Share

Mahar 10 Juta

Author: DV Dandelion
last update Last Updated: 2025-06-23 15:38:33

“Saya janji, Ma, ini pertama dan terakhir kalinya saya meminta tolong,” ucap Bahtiar sungguh-sungguh.

“Kamu ini cari penyakit saja.” Bu Ely melempar pandangan ke arah rerimbunan mawar di luar jendela. “Padahal kamu bisa saja cari perempuan lain yang lebih cantik, lebih seksi, dan pastinya setara dengan keluarga kita. Kenapa harus Ayu?”

Bahtiar mengikuti arah pandangan mamanya kemudian tersenyum. Ingatannya melayang ke masa delapan tahun silam.

Saat itu, Bahtiar menuntun sepeda motor karena bannya bocor. Di tengah perjalanan, tiba-tiba hujan turun dengan sangat deras. Bahtiar basah kuyup dan tidak bisa berteduh karena posisinya berada di tengah area persawahan.

“Bang Tiar!” seru seseorang dari arah belakang.

Bahtiar menoleh dan mendapati Ayu berlari-lari kecil di bawah payung kuning nan lebar. Tanpa diminta, Ayu memayungi Bahtiar yang sudah basah kuyup. Tangannya terangkat tinggi-tinggi sebab perawakan Bahtiar cukup bongsor.

“Motornya kenapa, Bang?”

“Bocor,” jawab Bahtiar singkat. Dia celingak-celinguk melihat sekitar, barangkali ada seseorang yang bisa dimintai tolong atau ditanya lokasi tambal ban terdekat.

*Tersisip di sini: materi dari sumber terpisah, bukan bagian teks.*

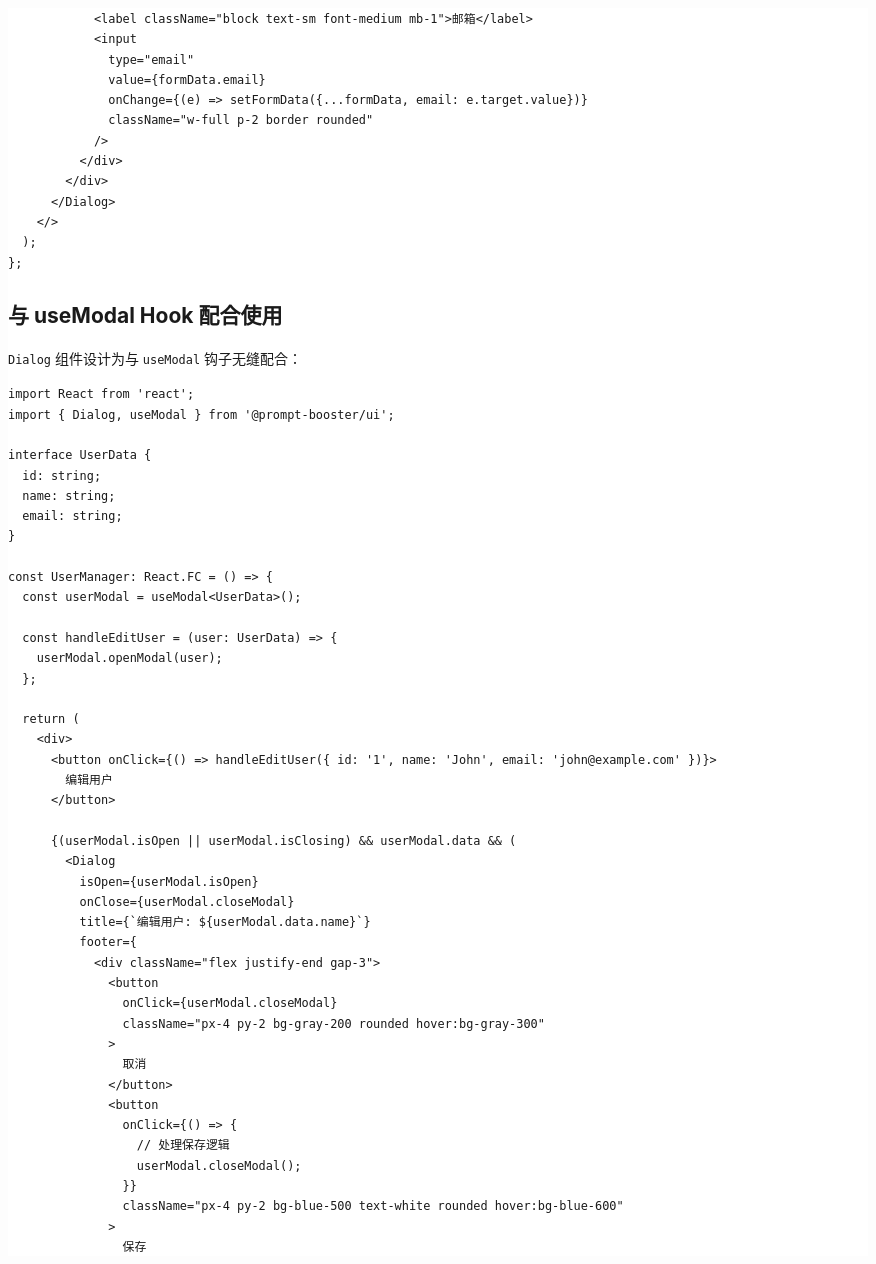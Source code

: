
 ```tsx
            <label className="block text-sm font-medium mb-1">邮箱</label>
            <input
              type="email"
              value={formData.email}
              onChange={(e) => setFormData({...formData, email: e.target.value})}
              className="w-full p-2 border rounded"
            />
          </div>
        </div>
      </Dialog>
    </>
  );
};
```

## 与 useModal Hook 配合使用

`Dialog` 组件设计为与 `useModal` 钩子无缝配合：

```tsx
import React from 'react';
import { Dialog, useModal } from '@prompt-booster/ui';

interface UserData {
  id: string;
  name: string;
  email: string;
}

const UserManager: React.FC = () => {
  const userModal = useModal<UserData>();
  
  const handleEditUser = (user: UserData) => {
    userModal.openModal(user);
  };
  
  return (
    <div>
      <button onClick={() => handleEditUser({ id: '1', name: 'John', email: 'john@example.com' })}>
        编辑用户
      </button>
      
      {(userModal.isOpen || userModal.isClosing) && userModal.data && (
        <Dialog
          isOpen={userModal.isOpen}
          onClose={userModal.closeModal}
          title={`编辑用户: ${userModal.data.name}`}
          footer={
            <div className="flex justify-end gap-3">
              <button
                onClick={userModal.closeModal}
                className="px-4 py-2 bg-gray-200 rounded hover:bg-gray-300"
              >
                取消
              </button>
              <button
                onClick={() => {
                  // 处理保存逻辑
                  userModal.closeModal();
                }}
                className="px-4 py-2 bg-blue-500 text-white rounded hover:bg-blue-600"
              >
                保存
```
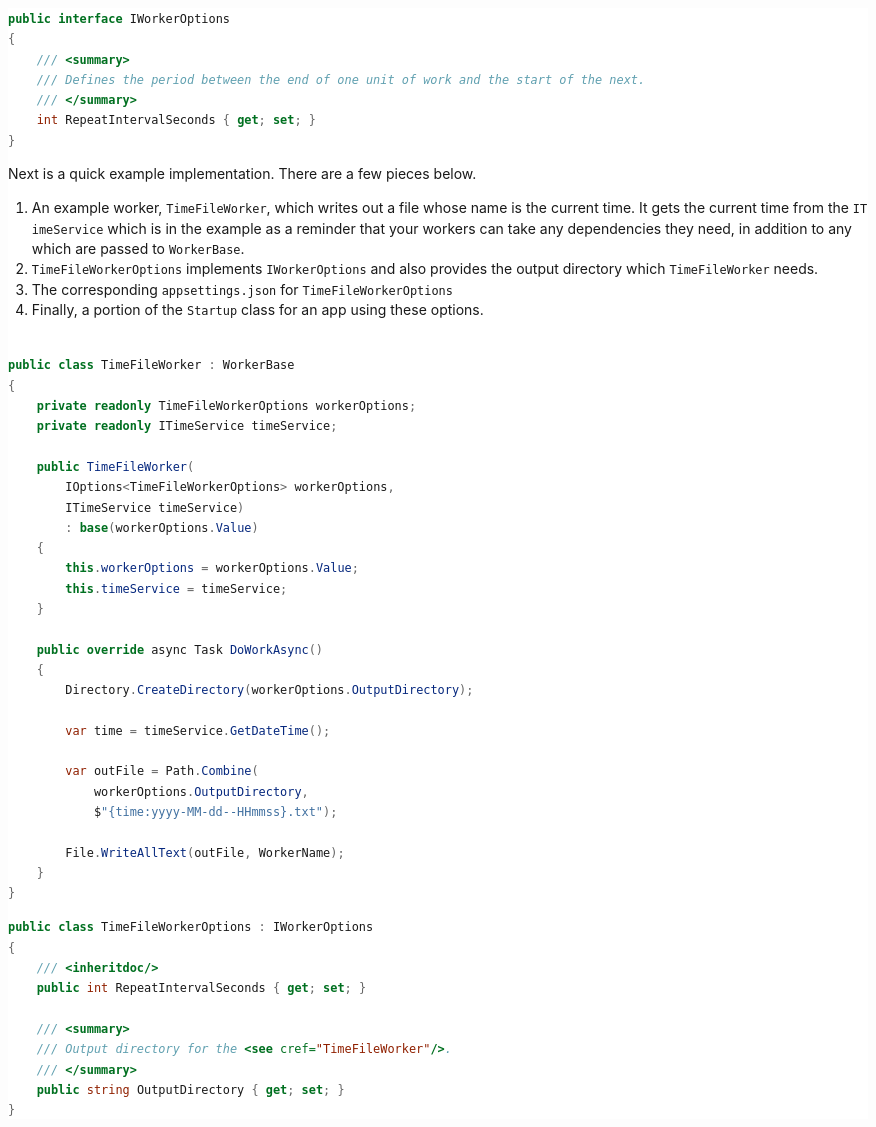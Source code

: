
 ``` csharp
public interface IWorkerOptions
{
    /// <summary>
    /// Defines the period between the end of one unit of work and the start of the next.
    /// </summary>
    int RepeatIntervalSeconds { get; set; }
}
```

Next is a quick example implementation. There are a few pieces below. 

1. An example worker, `TimeFileWorker`, which writes out a file whose name is the current time. It gets the current time from the `ITimeService` which is in the example as a reminder that your workers can take any dependencies they need, in addition to any which are passed to `WorkerBase`.
2. `TimeFileWorkerOptions` implements `IWorkerOptions` and also provides the output directory which `TimeFileWorker` needs.
3. The corresponding `appsettings.json` for `TimeFileWorkerOptions`
4. Finally, a portion of the `Startup` class for an app using these options. 

``` csharp

public class TimeFileWorker : WorkerBase
{
    private readonly TimeFileWorkerOptions workerOptions;
    private readonly ITimeService timeService;

    public TimeFileWorker(
        IOptions<TimeFileWorkerOptions> workerOptions,
        ITimeService timeService)
        : base(workerOptions.Value)
    {
        this.workerOptions = workerOptions.Value;
        this.timeService = timeService;
    }

    public override async Task DoWorkAsync()
    {
        Directory.CreateDirectory(workerOptions.OutputDirectory);

        var time = timeService.GetDateTime();

        var outFile = Path.Combine(
            workerOptions.OutputDirectory,
            $"{time:yyyy-MM-dd--HHmmss}.txt");

        File.WriteAllText(outFile, WorkerName);
    }
}
```

``` csharp
public class TimeFileWorkerOptions : IWorkerOptions
{
    /// <inheritdoc/>
    public int RepeatIntervalSeconds { get; set; }

    /// <summary>
    /// Output directory for the <see cref="TimeFileWorker"/>.
    /// </summary>
    public string OutputDirectory { get; set; }
}
```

Seolah mengerti apa yang sedang dicari Bahtiar, Ayu pun menawarkan bantuan. “Di depan, belok kanan, ada tukang tambal ban. Ayo, kuantar ke sana!”

Ayu yang kala itu baru masuk SMP belum mengetahui bahwa keluarga Bahtiar adalah rentenir. Yang dia tahu, Juragan Manan sering membantu saat orang tuanya sedang tidak punya uang.

Bahtiar mulai mengagumi kecantikan paras Ayu seiring mereka tumbuh dewasa. Sesuai namanya, Ayu memiliki paras menawan dengan kulit kuning langsat. Bulu matanya lentik dan hidungnya bangir bak perosotan.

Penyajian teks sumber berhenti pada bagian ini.